• Saved data entries:
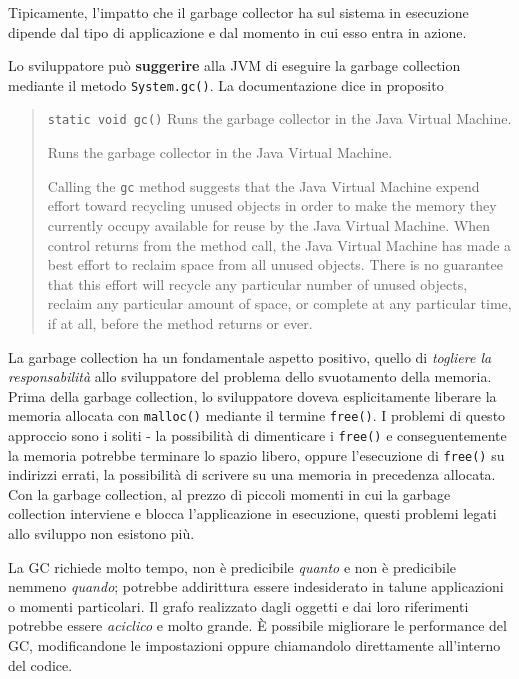 \documentclass[\fontsizeclass,twocolumn]{\classname}
\theoremstyle{definition}
\theoremstyle{definition}
\begin{document}
Tipicamente, l'impatto che il garbage collector ha sul sistema in esecuzione
dipende dal tipo di applicazione e dal momento in cui esso entra in azione.

Lo sviluppatore può \textbf{suggerire} alla JVM di eseguire la garbage
collection mediante il metodo \texttt{System.gc()}. La documentazione dice in
proposito

\begin{quote}
    \footnotesize{\texttt{static void gc()} Runs the garbage collector in the
        Java Virtual Machine.

Runs the garbage collector in the Java Virtual Machine.

Calling the \texttt{gc} method suggests that the Java Virtual Machine expend
effort toward recycling unused objects in order to make the memory they
currently occupy available for reuse by the Java Virtual Machine. When control
returns from the method call, the Java Virtual Machine has made a best effort
to reclaim space from all unused objects. There is no guarantee that this
effort will recycle any particular number of unused objects, reclaim any
particular amount of space, or complete at any particular time, if at all,
before the method returns or ever.
}
\end{quote}

La garbage collection ha un fondamentale aspetto positivo, quello di
\emph{togliere la responsabilità} allo sviluppatore del problema dello
svuotamento della memoria. Prima della garbage collection, lo sviluppatore
doveva esplicitamente liberare la memoria allocata con \texttt{malloc()}
mediante il termine \texttt{free()}. I problemi di questo approccio sono i
soliti \-- la possibilità di dimenticare i \texttt{free()} e conseguentemente
la memoria potrebbe terminare lo spazio libero, oppure l'esecuzione di
\texttt{free()} su indirizzi errati, la possibilità di scrivere su una memoria
in precedenza allocata. Con la garbage collection, al prezzo di piccoli momenti
in cui la garbage collection interviene e blocca l'applicazione in esecuzione,
questi problemi legati allo sviluppo non esistono più.

La GC richiede molto tempo, non è predicibile \emph{quanto} e non è
predicibile nemmeno \emph{quando}; potrebbe addirittura essere indesiderato in
talune applicazioni o momenti particolari. Il grafo realizzato dagli oggetti e
dai loro riferimenti potrebbe essere \emph{aciclico} e molto grande. È
possibile migliorare le performance del GC, modificandone le impostazioni
oppure chiamandolo direttamente all'interno del codice.
\end{document}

• PROBLEM TO WORK ON:
With the pictures left out, output all the entries exactly.

• SOLUTION TO THE PROBLEM:
 \documentclass[\fontsizeclass,twocolumn]{\classname}
\theoremstyle{definition}
\theoremstyle{definition}
\begin{document}
Tipicamente, l'impatto che il garbage collector ha sul sistema in esecuzione
dipende dal tipo di applicazione e dal momento in cui esso entra in azione.

Lo sviluppatore può \textbf{suggerire} alla JVM di eseguire la garbage
collection mediante il metodo \texttt{System.gc()}. La documentazione dice in
proposito

\begin{quote}
    \footnotesize{\texttt{static void gc()} Runs the garbage collector in the
        Java Virtual Machine.

Runs the garbage collector in the Java Virtual Machine.

Calling the \texttt{gc} method suggests that the Java Virtual Machine expend
effort toward recycling unused objects in order to make the memory they
currently occupy available for reuse by the Java Virtual Machine. When control
returns from the method call, the Java Virtual Machine has made a best effort
to reclaim space from all unused objects. There is no guarantee that this
effort will recycle any particular number of unused objects, reclaim any
particular amount of space, or complete at any particular time, if at all,
before the method returns or ever.
}
\end{quote}

La garbage collection ha un fondamentale aspetto positivo, quello di
\emph{togliere la responsabilità} allo sviluppatore del problema dello
svuotamento della memoria. Prima della garbage collection, lo sviluppatore
doveva esplicitamente liberare la memoria allocata con \texttt{malloc()}
mediante il termine \texttt{free()}. I problemi di questo approccio sono i
soliti \-- la possibilità di dimenticare i \texttt{free()} e conseguentemente
la memoria potrebbe terminare lo spazio libero, oppure l'esecuzione di
\texttt{free()} su indirizzi errati, la possibilità di scrivere su una memoria
in precedenza allocata. Con la garbage collection, al prezzo di piccoli momenti
in cui la garbage collection interviene e blocca l'applicazione in esecuzione,
questi problemi legati allo sviluppo non esistono più.

La GC richiede molto tempo, non è predicibile \emph{quanto} e non è
predicibile nemmeno \emph{quando}; potrebbe addirittura essere indesiderato in
talune applicazioni o momenti particolari. Il grafo realizzato dagli oggetti e
dai loro riferimenti potrebbe essere \emph{aciclico} e molto grande. È
possibile migliorare le performance del GC, modificandone le impostazioni
oppure chiamandolo direttamente all'interno del codice.
\end{document}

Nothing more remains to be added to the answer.